Activity: Among the lines below, a stretch begins at the one with "- Dashboard view" and ends at the one with "### Nice to Have". Repeat that stretch exactly, ends included.
--- Excerpted records Enclosed Below ---
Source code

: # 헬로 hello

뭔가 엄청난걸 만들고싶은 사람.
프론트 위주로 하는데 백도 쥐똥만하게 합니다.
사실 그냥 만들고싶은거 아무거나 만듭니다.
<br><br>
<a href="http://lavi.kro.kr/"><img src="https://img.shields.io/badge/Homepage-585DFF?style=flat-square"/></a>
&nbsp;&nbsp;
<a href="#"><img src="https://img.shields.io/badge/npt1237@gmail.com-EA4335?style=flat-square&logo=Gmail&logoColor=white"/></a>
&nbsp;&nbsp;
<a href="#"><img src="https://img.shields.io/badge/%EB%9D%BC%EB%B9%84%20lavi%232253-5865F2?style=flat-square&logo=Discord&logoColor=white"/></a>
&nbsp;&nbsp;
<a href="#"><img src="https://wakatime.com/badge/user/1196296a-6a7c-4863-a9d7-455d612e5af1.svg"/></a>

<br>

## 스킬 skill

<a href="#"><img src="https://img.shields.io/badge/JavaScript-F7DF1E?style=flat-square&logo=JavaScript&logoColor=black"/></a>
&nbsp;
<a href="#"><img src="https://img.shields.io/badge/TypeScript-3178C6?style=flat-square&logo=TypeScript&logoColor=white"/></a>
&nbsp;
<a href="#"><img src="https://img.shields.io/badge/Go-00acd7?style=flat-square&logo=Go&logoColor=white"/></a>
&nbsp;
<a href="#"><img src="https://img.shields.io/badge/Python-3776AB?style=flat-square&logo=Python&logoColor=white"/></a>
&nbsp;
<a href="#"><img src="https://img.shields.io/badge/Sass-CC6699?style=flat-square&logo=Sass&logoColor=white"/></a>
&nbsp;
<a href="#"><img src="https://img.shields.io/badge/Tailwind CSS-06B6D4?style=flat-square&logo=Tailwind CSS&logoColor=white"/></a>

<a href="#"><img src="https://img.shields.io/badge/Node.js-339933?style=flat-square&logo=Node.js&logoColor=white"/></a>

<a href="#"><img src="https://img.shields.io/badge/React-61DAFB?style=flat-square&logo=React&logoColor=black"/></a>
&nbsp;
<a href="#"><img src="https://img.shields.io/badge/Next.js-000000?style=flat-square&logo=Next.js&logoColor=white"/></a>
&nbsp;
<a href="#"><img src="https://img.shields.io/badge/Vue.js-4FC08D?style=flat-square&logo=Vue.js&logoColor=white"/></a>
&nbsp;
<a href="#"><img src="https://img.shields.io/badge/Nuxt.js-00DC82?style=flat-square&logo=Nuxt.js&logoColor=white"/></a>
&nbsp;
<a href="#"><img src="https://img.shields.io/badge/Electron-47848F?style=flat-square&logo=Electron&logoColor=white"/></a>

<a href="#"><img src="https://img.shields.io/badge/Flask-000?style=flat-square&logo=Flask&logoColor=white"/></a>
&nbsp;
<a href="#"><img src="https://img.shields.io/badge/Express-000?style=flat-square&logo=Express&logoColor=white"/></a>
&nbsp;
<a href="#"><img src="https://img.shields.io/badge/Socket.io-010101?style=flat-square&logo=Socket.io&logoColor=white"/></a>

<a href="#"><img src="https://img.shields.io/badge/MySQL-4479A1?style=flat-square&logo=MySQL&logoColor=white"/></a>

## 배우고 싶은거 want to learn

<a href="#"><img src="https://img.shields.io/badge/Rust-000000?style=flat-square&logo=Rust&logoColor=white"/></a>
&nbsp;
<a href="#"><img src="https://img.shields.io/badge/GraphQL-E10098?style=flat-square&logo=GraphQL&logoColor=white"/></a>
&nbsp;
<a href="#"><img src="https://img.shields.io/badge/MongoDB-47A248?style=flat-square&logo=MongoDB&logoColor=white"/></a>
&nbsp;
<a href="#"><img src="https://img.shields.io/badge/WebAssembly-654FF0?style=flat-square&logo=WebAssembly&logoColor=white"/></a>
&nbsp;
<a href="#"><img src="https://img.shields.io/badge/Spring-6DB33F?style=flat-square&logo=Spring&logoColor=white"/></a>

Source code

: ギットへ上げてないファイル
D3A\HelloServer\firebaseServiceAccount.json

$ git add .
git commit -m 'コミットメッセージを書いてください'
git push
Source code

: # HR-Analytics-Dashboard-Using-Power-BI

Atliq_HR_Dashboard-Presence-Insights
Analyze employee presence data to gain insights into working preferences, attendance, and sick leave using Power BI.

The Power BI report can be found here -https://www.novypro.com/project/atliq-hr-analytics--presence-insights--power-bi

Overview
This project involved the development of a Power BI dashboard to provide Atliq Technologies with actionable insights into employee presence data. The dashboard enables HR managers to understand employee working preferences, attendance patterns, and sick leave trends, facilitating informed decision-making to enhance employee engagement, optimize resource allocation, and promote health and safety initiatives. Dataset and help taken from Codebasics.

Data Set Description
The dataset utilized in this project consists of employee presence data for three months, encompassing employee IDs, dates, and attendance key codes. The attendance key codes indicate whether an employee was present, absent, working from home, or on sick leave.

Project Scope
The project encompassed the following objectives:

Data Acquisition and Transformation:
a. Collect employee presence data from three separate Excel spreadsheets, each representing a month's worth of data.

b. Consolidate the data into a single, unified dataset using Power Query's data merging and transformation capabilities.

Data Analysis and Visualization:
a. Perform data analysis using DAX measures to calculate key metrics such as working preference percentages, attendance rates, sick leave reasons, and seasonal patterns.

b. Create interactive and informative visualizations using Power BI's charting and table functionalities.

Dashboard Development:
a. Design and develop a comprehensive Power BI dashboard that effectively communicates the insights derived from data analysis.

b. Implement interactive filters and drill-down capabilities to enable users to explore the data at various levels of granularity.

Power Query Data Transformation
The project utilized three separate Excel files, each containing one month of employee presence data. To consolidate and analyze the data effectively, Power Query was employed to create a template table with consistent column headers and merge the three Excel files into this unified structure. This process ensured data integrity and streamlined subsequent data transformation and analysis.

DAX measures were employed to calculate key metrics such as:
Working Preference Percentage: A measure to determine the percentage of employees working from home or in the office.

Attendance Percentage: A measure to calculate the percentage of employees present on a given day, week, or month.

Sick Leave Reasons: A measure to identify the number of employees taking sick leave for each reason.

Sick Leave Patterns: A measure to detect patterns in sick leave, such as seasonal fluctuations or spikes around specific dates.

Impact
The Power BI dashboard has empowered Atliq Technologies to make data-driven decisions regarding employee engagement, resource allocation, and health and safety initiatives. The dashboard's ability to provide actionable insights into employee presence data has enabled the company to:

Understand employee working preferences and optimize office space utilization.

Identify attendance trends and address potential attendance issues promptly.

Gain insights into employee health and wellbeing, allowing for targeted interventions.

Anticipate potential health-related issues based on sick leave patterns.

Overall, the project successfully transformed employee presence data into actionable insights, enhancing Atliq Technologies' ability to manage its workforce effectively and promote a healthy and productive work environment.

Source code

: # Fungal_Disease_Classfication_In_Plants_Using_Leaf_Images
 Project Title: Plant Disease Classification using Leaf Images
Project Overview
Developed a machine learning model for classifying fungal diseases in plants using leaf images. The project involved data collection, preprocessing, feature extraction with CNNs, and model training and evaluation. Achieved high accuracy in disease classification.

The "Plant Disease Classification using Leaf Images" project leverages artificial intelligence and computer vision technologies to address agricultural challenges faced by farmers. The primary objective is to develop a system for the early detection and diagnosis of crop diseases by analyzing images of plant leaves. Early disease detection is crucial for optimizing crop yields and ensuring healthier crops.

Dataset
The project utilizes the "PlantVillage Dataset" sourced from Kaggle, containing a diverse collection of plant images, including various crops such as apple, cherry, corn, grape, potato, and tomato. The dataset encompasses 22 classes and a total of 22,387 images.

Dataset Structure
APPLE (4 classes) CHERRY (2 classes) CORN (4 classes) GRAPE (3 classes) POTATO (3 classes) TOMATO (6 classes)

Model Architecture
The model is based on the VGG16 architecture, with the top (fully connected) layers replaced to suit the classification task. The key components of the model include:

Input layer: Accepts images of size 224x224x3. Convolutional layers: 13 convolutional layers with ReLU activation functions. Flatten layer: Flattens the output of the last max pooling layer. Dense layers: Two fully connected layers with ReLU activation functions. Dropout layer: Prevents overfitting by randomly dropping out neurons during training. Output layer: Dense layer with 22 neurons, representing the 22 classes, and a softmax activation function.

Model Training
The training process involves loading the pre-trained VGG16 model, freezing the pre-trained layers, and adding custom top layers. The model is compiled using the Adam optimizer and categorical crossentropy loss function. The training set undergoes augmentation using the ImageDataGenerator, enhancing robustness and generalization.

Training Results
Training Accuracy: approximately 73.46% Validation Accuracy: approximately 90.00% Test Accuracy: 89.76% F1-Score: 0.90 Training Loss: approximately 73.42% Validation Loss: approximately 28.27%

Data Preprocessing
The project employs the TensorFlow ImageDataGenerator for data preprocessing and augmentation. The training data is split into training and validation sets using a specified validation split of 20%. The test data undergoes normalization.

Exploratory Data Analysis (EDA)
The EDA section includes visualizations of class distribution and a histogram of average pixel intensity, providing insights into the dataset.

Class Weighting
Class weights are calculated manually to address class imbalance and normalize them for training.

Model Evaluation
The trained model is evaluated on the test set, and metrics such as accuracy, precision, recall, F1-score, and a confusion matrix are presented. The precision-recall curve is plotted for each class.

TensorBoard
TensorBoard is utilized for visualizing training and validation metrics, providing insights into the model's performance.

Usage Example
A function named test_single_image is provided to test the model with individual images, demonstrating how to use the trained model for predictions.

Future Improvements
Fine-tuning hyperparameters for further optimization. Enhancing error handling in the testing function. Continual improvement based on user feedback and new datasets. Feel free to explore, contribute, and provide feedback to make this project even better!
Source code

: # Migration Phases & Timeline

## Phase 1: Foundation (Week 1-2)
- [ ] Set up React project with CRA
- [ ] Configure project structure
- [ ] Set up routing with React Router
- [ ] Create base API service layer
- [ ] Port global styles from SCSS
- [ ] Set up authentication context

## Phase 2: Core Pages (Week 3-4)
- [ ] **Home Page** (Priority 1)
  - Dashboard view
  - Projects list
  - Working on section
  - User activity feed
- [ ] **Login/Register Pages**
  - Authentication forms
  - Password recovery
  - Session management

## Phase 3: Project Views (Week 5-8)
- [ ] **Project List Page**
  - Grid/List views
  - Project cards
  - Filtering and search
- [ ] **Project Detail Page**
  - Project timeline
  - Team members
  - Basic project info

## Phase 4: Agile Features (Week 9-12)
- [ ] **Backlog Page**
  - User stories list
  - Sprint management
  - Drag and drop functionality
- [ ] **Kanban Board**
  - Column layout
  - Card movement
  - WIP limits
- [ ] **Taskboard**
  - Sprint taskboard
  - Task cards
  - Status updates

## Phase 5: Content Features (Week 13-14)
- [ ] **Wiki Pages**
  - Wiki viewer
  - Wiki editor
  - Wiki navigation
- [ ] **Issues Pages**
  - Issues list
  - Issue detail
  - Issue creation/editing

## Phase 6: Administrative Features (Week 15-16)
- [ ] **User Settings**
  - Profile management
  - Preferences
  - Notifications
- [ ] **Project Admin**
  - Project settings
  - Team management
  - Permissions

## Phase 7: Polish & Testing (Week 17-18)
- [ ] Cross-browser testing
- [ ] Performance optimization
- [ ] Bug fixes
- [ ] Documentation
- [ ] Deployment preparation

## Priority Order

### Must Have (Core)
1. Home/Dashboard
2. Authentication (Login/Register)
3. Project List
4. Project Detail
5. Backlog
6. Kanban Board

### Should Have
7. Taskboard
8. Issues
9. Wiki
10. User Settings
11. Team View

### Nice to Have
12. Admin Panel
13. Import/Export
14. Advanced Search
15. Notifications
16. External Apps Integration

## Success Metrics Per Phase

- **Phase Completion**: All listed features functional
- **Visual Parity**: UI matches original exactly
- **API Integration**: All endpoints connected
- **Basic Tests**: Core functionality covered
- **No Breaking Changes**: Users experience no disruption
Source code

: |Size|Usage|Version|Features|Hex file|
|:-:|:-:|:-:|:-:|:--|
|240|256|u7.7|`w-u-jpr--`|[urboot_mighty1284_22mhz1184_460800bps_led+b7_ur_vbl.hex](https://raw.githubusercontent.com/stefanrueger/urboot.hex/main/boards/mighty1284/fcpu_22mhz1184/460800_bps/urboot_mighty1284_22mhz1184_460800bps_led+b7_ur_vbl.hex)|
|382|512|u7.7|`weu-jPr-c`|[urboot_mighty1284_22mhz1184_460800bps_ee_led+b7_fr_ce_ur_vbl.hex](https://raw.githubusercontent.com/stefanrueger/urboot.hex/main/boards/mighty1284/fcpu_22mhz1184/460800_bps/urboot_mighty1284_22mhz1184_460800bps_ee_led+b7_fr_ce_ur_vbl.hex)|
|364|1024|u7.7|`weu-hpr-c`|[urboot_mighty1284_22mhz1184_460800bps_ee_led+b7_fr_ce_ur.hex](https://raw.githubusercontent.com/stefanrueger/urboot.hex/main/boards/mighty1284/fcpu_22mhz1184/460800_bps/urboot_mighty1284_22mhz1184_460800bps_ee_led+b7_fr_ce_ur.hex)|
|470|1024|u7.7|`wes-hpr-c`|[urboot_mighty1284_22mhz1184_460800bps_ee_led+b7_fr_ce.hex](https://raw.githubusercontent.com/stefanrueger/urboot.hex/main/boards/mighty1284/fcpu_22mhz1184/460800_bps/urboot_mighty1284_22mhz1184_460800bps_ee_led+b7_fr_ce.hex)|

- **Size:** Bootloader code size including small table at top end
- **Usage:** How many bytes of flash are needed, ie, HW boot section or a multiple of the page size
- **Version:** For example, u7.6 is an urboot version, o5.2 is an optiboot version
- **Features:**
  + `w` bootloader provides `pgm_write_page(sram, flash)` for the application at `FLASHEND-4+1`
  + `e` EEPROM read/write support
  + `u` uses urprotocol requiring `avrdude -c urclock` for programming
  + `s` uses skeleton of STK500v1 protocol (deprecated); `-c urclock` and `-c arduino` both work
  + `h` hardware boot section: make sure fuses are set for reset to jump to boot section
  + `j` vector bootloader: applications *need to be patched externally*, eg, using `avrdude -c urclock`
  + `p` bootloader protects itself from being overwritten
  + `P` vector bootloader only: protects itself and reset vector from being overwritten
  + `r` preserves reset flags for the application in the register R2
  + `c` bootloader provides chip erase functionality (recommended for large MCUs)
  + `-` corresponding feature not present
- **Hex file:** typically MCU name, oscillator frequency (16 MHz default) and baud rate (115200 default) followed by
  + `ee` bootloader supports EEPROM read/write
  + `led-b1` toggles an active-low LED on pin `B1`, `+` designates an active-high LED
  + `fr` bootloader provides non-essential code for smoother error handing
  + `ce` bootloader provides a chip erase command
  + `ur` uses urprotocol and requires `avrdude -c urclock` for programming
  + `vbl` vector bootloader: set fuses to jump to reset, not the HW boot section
--- End of Enclosed Excerpted records ---
Response for this exercise:
  - Dashboard view
  - Projects list
  - Working on section
  - User activity feed
- [ ] **Login/Register Pages**
  - Authentication forms
  - Password recovery
  - Session management

## Phase 3: Project Views (Week 5-8)
- [ ] **Project List Page**
  - Grid/List views
  - Project cards
  - Filtering and search
- [ ] **Project Detail Page**
  - Project timeline
  - Team members
  - Basic project info

## Phase 4: Agile Features (Week 9-12)
- [ ] **Backlog Page**
  - User stories list
  - Sprint management
  - Drag and drop functionality
- [ ] **Kanban Board**
  - Column layout
  - Card movement
  - WIP limits
- [ ] **Taskboard**
  - Sprint taskboard
  - Task cards
  - Status updates

## Phase 5: Content Features (Week 13-14)
- [ ] **Wiki Pages**
  - Wiki viewer
  - Wiki editor
  - Wiki navigation
- [ ] **Issues Pages**
  - Issues list
  - Issue detail
  - Issue creation/editing

## Phase 6: Administrative Features (Week 15-16)
- [ ] **User Settings**
  - Profile management
  - Preferences
  - Notifications
- [ ] **Project Admin**
  - Project settings
  - Team management
  - Permissions

## Phase 7: Polish & Testing (Week 17-18)
- [ ] Cross-browser testing
- [ ] Performance optimization
- [ ] Bug fixes
- [ ] Documentation
- [ ] Deployment preparation

## Priority Order

### Must Have (Core)
1. Home/Dashboard
2. Authentication (Login/Register)
3. Project List
4. Project Detail
5. Backlog
6. Kanban Board

### Should Have
7. Taskboard
8. Issues
9. Wiki
10. User Settings
11. Team View

### Nice to Have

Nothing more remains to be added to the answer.